Regional data from the Council for Mortgage Lenders (CML) for the first quarter of 2017 showed first-time buyers in Scotland borrowed £810m, down 10% on the fourth quarter but up 25% on the first quarter last year.

This totalled 7,600 loans, down 8% quarter-on-quarter but up 23% year-on-year.

However, lending to home movers was down 19% from the previous quarter to £1bn in Scotland and down 6% year-on-year, representing 6,700 loans, down 19% quarter-on-quarter and 8% compared to the same quarter in 2016.
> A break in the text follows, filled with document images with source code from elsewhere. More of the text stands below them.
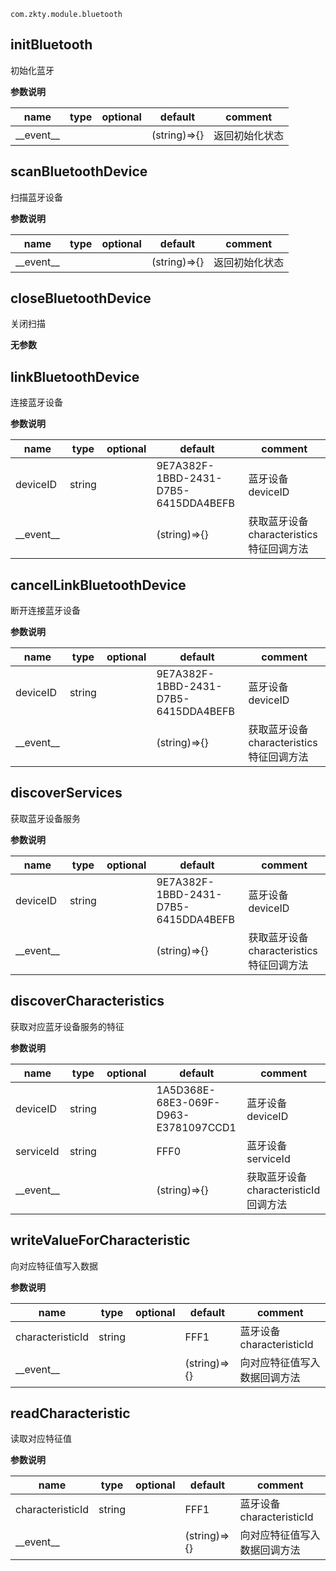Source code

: 
`
com.zkty.module.bluetooth
`



## initBluetooth

初始化蓝牙

	
**参数说明**

| name                        | type      | optional | default   | comment  |
| --------------------------- | --------- | -------- | --------- |--------- |
| \_\_event\_\_ |  |  | (string)=>{} | 返回初始化状态 |


## scanBluetoothDevice

扫描蓝牙设备

	
**参数说明**

| name                        | type      | optional | default   | comment  |
| --------------------------- | --------- | -------- | --------- |--------- |
| \_\_event\_\_ |  |  | (string)=>{} | 返回初始化状态 |


## closeBluetoothDevice

关闭扫描

	
**无参数**




## linkBluetoothDevice

连接蓝牙设备

	
**参数说明**

| name                        | type      | optional | default   | comment  |
| --------------------------- | --------- | -------- | --------- |--------- |
| deviceID | string |  | 9E7A382F-1BBD-2431-D7B5-6415DDA4BEFB | 蓝牙设备deviceID |
| \_\_event\_\_ |  |  | (string)=>{} | 获取蓝牙设备characteristics特征回调方法 |


## cancelLinkBluetoothDevice

断开连接蓝牙设备

	
**参数说明**

| name                        | type      | optional | default   | comment  |
| --------------------------- | --------- | -------- | --------- |--------- |
| deviceID | string |  | 9E7A382F-1BBD-2431-D7B5-6415DDA4BEFB | 蓝牙设备deviceID |
| \_\_event\_\_ |  |  | (string)=>{} | 获取蓝牙设备characteristics特征回调方法 |


## discoverServices

获取蓝牙设备服务

	
**参数说明**

| name                        | type      | optional | default   | comment  |
| --------------------------- | --------- | -------- | --------- |--------- |
| deviceID | string |  | 9E7A382F-1BBD-2431-D7B5-6415DDA4BEFB | 蓝牙设备deviceID |
| \_\_event\_\_ |  |  | (string)=>{} | 获取蓝牙设备characteristics特征回调方法 |


## discoverCharacteristics

获取对应蓝牙设备服务的特征

	
**参数说明**

| name                        | type      | optional | default   | comment  |
| --------------------------- | --------- | -------- | --------- |--------- |
| deviceID | string |  | 1A5D368E-68E3-069F-D963-E3781097CCD1 | 蓝牙设备deviceID |
| serviceId | string |  | FFF0 | 蓝牙设备serviceId |
| \_\_event\_\_ |  |  | (string)=>{} | 获取蓝牙设备characteristicId回调方法 |


## writeValueForCharacteristic

向对应特征值写入数据

	
**参数说明**

| name                        | type      | optional | default   | comment  |
| --------------------------- | --------- | -------- | --------- |--------- |
| characteristicId | string |  | FFF1 | 蓝牙设备characteristicId |
| \_\_event\_\_ |  |  | (string)=>{} | 向对应特征值写入数据回调方法 |


## readCharacteristic

读取对应特征值

	
**参数说明**

| name                        | type      | optional | default   | comment  |
| --------------------------- | --------- | -------- | --------- |--------- |
| characteristicId | string |  | FFF1 | 蓝牙设备characteristicId |
| \_\_event\_\_ |  |  | (string)=>{} | 向对应特征值写入数据回调方法 |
Similarly, in Wales, first-time buyers borrowing was up 15% year-on-year to £380m, although down 19% on the fourth quarter. This totalled 3,400 loans, down 17% quarter-on-quarter but up 13% year-on-year.

Home movers in Wales borrowed £450m, down 22% quarter-on-quarter and 15% compared to a year ago. This totalled 3,100 loans, down 21% quarter-on-quarter and 16% compared to the same quarter in 2015.

In Northern Ireland, first-time buyers borrowed £190m, down 14% on the fourth quarter but up 19% on the first quarter last year. This totalled 2,000 loans, down 9% quarter-on-quarter but up 18% year-on-year.

Home movers in Northern Ireland borrowed £150m, down 21% quarter-on-quarter and 17% compared to a year ago. This totalled 1,200 loans, down 20% quarter-on-quarter and 14% compared to the same quarter in 2015.

There was a more negative lending environment in London, with first-time buyer borrowing falling 5% on the fourth quarter and 3% year-on-year to £2.8bn. This equated to 10,000 loans, down 5% quarter-on-quarter and 3% year-on-year.

Home movers in the capital borrowed £2.7bn, unchanged quarter-on-quarter and down 35% compared to a year ago. This equated to 6,800 loans, down 3% quarter-on-quarter and 33% compared to the same quarter in 2016.

The CML said remortgage lending across the board was up as home owners made the most of record low rates.